## Work to complete
All of the entries need to be set down exactly as they read.
** Opening Data block **
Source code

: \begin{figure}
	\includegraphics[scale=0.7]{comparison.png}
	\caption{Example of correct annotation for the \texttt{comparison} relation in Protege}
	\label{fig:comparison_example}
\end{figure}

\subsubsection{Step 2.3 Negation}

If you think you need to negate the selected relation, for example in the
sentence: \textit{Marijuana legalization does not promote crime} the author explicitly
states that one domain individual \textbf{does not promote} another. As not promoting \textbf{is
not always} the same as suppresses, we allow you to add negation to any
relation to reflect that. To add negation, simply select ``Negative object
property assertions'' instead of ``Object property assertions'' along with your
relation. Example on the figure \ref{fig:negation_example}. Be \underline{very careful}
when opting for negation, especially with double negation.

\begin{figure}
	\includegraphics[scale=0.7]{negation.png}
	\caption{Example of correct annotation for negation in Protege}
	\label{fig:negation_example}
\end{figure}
** Closing Data block **
## Written solution
Source code

: \begin{figure}
	\includegraphics[scale=0.7]{comparison.png}
	\caption{Example of correct annotation for the \texttt{comparison} relation in Protege}
	\label{fig:comparison_example}
\end{figure}

\subsubsection{Step 2.3 Negation}

If you think you need to negate the selected relation, for example in the
sentence: \textit{Marijuana legalization does not promote crime} the author explicitly
states that one domain individual \textbf{does not promote} another. As not promoting \textbf{is
not always} the same as suppresses, we allow you to add negation to any
relation to reflect that. To add negation, simply select ``Negative object
property assertions'' instead of ``Object property assertions'' along with your
relation. Example on the figure \ref{fig:negation_example}. Be \underline{very careful}
when opting for negation, especially with double negation.

\begin{figure}
	\includegraphics[scale=0.7]{negation.png}
	\caption{Example of correct annotation for negation in Protege}
	\label{fig:negation_example}
\end{figure}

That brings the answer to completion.